Buscando o amanhã V - capítulo IV
CAPÍTULO IV:
Passaram mais algum tempo em silêncio.
-Aonde tu vives afinal? – Perguntou ela, que se esquecera deste detalhe.
-No Condado de Aldearan. – Disse ele. – Sou o filho mais novo do conde.
Se o garoto tivesse dito que tinha duas cabeças, os seis dedos nos pés ela não teria levado um susto maior. Sentiu uma pulsação estranha no coração quando ouviu isso. Se estava levando o menino, provavelmente teria de ver o pai dele e se o conde a reconhecesse... Só então, ela lembrou-se de que o conde não a conhecia. Ela havia visto a menininha, sim, de fato, mas nunca a vira depois de moça. Quando estava na casa da tia, ele podia desconfiar, mas não na sua atual condição de barda.

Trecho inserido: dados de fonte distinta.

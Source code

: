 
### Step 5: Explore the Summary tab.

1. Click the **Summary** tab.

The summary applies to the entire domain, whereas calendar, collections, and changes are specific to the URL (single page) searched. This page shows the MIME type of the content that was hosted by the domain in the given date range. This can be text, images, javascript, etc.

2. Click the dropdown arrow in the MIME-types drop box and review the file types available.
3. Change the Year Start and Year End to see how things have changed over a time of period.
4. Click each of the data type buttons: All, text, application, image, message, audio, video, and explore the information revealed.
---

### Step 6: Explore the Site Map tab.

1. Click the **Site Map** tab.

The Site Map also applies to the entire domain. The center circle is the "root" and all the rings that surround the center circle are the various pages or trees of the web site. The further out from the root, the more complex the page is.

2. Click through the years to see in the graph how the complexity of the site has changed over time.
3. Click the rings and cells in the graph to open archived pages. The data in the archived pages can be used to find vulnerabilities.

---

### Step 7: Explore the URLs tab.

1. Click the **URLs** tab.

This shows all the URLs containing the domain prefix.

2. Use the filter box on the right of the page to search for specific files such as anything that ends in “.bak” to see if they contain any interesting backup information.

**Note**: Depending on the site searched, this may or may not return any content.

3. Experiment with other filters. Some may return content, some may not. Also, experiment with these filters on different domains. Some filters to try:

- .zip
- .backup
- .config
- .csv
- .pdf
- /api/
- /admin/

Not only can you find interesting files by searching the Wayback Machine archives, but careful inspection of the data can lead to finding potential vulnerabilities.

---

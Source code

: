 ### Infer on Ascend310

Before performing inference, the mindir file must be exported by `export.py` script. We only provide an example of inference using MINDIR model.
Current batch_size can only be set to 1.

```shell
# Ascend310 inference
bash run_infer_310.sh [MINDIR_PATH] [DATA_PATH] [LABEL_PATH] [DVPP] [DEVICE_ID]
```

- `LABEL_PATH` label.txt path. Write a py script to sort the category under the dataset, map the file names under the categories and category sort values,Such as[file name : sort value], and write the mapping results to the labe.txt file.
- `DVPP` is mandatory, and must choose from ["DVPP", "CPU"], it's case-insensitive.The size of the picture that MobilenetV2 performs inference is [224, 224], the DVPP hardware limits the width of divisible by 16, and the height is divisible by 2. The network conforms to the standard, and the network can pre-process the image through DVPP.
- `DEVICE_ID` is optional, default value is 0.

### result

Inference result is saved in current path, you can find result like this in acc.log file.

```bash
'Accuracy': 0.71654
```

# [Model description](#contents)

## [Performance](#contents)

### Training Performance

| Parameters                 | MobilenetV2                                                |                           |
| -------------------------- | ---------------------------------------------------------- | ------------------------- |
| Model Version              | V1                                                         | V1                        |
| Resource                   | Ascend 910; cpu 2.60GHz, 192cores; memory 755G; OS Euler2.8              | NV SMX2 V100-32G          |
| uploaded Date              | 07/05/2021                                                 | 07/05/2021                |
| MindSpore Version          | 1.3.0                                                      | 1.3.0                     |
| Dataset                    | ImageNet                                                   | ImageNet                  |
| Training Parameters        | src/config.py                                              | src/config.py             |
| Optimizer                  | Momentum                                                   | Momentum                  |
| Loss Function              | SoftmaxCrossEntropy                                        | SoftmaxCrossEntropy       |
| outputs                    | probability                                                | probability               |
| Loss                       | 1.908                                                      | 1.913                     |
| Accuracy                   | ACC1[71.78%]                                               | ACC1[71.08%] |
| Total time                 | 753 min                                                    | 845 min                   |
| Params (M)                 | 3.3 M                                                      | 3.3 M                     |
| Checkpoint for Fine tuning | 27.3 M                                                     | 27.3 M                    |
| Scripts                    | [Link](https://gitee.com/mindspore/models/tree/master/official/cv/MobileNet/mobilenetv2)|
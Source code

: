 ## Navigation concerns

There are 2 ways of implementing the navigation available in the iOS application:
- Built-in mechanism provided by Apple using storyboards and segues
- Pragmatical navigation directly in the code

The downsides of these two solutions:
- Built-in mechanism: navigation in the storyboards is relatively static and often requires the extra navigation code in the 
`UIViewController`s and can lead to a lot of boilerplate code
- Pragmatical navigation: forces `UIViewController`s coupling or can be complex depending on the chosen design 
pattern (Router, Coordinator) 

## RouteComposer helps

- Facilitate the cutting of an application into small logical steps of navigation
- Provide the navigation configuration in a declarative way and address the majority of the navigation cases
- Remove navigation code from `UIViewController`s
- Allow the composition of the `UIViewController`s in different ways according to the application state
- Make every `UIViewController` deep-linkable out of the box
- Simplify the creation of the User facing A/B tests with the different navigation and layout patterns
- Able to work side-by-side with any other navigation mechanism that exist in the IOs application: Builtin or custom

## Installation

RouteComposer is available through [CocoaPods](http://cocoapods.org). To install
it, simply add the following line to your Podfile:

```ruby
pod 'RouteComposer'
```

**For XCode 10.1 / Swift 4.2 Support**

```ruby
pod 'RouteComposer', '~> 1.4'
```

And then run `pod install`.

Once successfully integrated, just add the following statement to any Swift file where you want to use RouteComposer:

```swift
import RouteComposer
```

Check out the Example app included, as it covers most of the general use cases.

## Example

De qualquer maneira, ver aquele homem em sua frente seria um choque e tanto.
Continuaram seguindo em silêncio, enquanto o dia avançava. Quando o sol estava no meio do céu, encontraram um riacho e pararam para beber água e comer algo.
Logo após essa rápida parada, seguiram mais uma vez em frente.
Após mais algum tempo de cavalgada, encontraram uma trilha.
-Deve ser a trilha que é usada para as caçadas!- Disse Arthur. – Devemos estar próximos.
De fato, mal haviam andado cem metros e ouviram o com de cascos de cavalo trotando sobre a terra.
Segundos depois um cavalo castanho surgiu à frente deles, montado por um rapaz alto de cabelos negros.
-Arthur?! – Exclamou ele ao ver o garoto. – Aí está o senhor, seu danado! Imagines que teu pai quase teve uma sincope ao descobrir que sumiste!
-Achas que ele ficará muito zangado? – Perguntou Arthur parecendo assustado.
-Talvez. – Riu o cavaleiro. –Mas não se preocupe, não estará zangado o bastante para manda-lo para a fogueira.
Lore não soube dizer se o rapaz a havia reconhecido (ela o reconheceu na mesma hora em que o viu:havia visto-o uma única vez) e sabia quem ela era, ou se aquela foi apenas uma piada inocente.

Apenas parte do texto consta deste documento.